The Donbas presents yet another red line for the future president. The new leadership is likely to face pressure from Russia and feel tempted to take unexpected steps with respect to the occupied parts of Luhansk and Donetsk Oblasts known as ORDiLO. There can and should be communication with ORDiLO residents through appeals, the press and even one-to-one contact, at crossing points along the line of contact. But any direct communication between Ukraine’s leadership with those in charge in DNR and LNR is unacceptable. First of all, this makes no sense, as the leaders of the “republics” are not legitimate in any shape or form. The “governments,” “parliaments,” “ministries” and “NGOs” in ORDiLO are just a mask sloppily thrown over these occupying forces’ entities. Most Ukrainians and the international community are aware of this today. 
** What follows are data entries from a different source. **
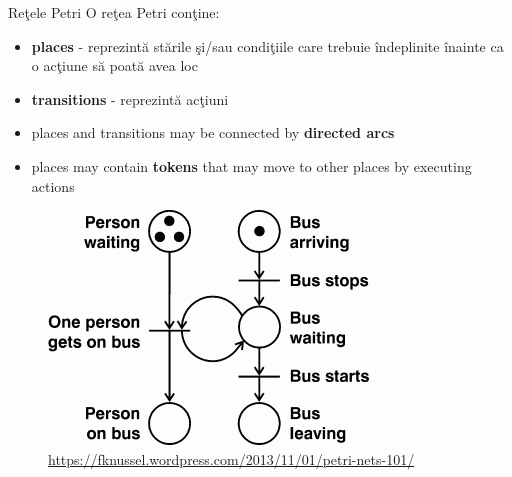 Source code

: \documentclass{beamer}
\begin{document}
\begin{frame}{Reţele Petri}
O reţea Petri conţine:

\begin{itemize}
\item
\textbf{places} - reprezintă stările şi/sau condiţiile care trebuie îndeplinite înainte ca o acţiune să poată avea loc
\item
\textbf{transitions} - reprezintă acţiuni
\item
places and transitions may be connected by \textbf{directed arcs}
\item
places may contain \textbf{tokens} that may move to other places by executing actions
\end{itemize}

\vspace{0.5cm}

\begin{figure}
\includegraphics[scale=0.4]{images/pn_bus}
\caption{\label{fig:pn_bus}\url{https://fknussel.wordpress.com/2013/11/01/petri-nets-101/}}
\end{figure}


\end{frame}
\end{document}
Secondly, for Kyiv to start any direct dialog with the occupied territories will affect Ukraine negatively. Among other things, Russia will use this to demolish the system of international sanctions, because that system is based on the recognition that Russia is an occupying force and the “republics” are illegitimate. One possible outcome might be that ORDiLO returns to Ukraine without Kyiv recovering any real control over the territory. This would essentially be capitulation in exchange for the illusion of a quick resolution.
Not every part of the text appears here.